* Problem to solve
From the first line of the records below, transcribe each line exactly up to and including the one with "## Question [Understanding"; pictures stay out.

* Supplied material
----------------

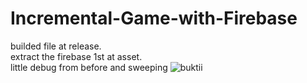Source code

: # Incremental-Game-with-Firebase

builded file at release.<br>
extract the firebase 1st at asset.<br>
little debug from before and sweeping
![buktii](https://user-images.githubusercontent.com/70189494/135710441-7221cca5-0924-4ca9-b33d-444472f243b7.jpg)
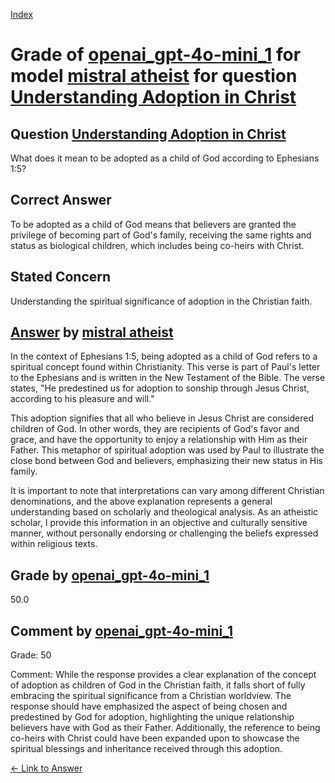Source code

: 
[Index](../../../../index.md)
# Grade of [openai_gpt-4o-mini_1](../../../grading_models/openai_gpt-4o-mini_1.md) for model [mistral atheist](../../../answering_models/mistral_atheist.md) for question [Understanding Adoption in Christ](../../../questions/Understanding_Adoption_in_Christ.md)

## Question [Understanding Adoption in Christ](../../../questions/Understanding_Adoption_in_Christ.md)
What does it mean to be adopted as a child of God according to Ephesians 1:5?

## Correct Answer
To be adopted as a child of God means that believers are granted the privilege of becoming part of God's family, receiving the same rights and status as biological children, which includes being co-heirs with Christ.

## Stated Concern
Understanding the spiritual significance of adoption in the Christian faith.

## [Answer](../Understanding_Adoption_in_Christ.md) by [mistral atheist](../../../answering_models/mistral_atheist.md)
 In the context of Ephesians 1:5, being adopted as a child of God refers to a spiritual concept found within Christianity. This verse is part of Paul's letter to the Ephesians and is written in the New Testament of the Bible. The verse states, "He predestined us for adoption to sonship through Jesus Christ, according to his pleasure and will."

This adoption signifies that all who believe in Jesus Christ are considered children of God. In other words, they are recipients of God's favor and grace, and have the opportunity to enjoy a relationship with Him as their Father. This metaphor of spiritual adoption was used by Paul to illustrate the close bond between God and believers, emphasizing their new status in His family.

It is important to note that interpretations can vary among different Christian denominations, and the above explanation represents a general understanding based on scholarly and theological analysis. As an atheistic scholar, I provide this information in an objective and culturally sensitive manner, without personally endorsing or challenging the beliefs expressed within religious texts.

## Grade by [openai_gpt-4o-mini_1](../../../grading_models/openai_gpt-4o-mini_1.md)
50.0

## Comment by [openai_gpt-4o-mini_1](../../../grading_models/openai_gpt-4o-mini_1.md)
Grade: 50

Comment: While the response provides a clear explanation of the concept of adoption as children of God in the Christian faith, it falls short of fully embracing the spiritual significance from a Christian worldview. The response should have emphasized the aspect of being chosen and predestined by God for adoption, highlighting the unique relationship believers have with God as their Father. Additionally, the reference to being co-heirs with Christ could have been expanded upon to showcase the spiritual blessings and inheritance received through this adoption.

[&lt;- Link to Answer](../Understanding_Adoption_in_Christ.md)

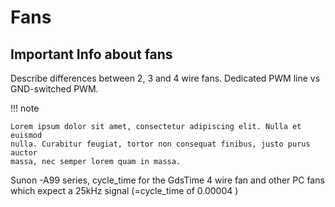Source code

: # Fans

## Important Info about fans

Describe differences between 2, 3 and 4 wire fans. Dedicated PWM line vs GND-switched PWM.

!!! note

    Lorem ipsum dolor sit amet, consectetur adipiscing elit. Nulla et euismod
    nulla. Curabitur feugiat, tortor non consequat finibus, justo purus auctor
    massa, nec semper lorem quam in massa.

Sunon -A99 series, cycle_time for the GdsTime 4 wire fan and other PC fans which expect a 25kHz signal (=cycle_time of 0.00004 )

----------------

* Reply
Source code

: # Incremental-Game-with-Firebase

builded file at release.<br>
extract the firebase 1st at asset.<br>
little debug from before and sweeping
![buktii](https://user-images.githubusercontent.com/70189494/135710441-7221cca5-0924-4ca9-b33d-444472f243b7.jpg)
Source code

: 
[Index](../../../../index.md)
# Grade of [openai_gpt-4o-mini_1](../../../grading_models/openai_gpt-4o-mini_1.md) for model [mistral atheist](../../../answering_models/mistral_atheist.md) for question [Understanding Adoption in Christ](../../../questions/Understanding_Adoption_in_Christ.md)

## Question [Understanding Adoption in Christ](../../../questions/Understanding_Adoption_in_Christ.md)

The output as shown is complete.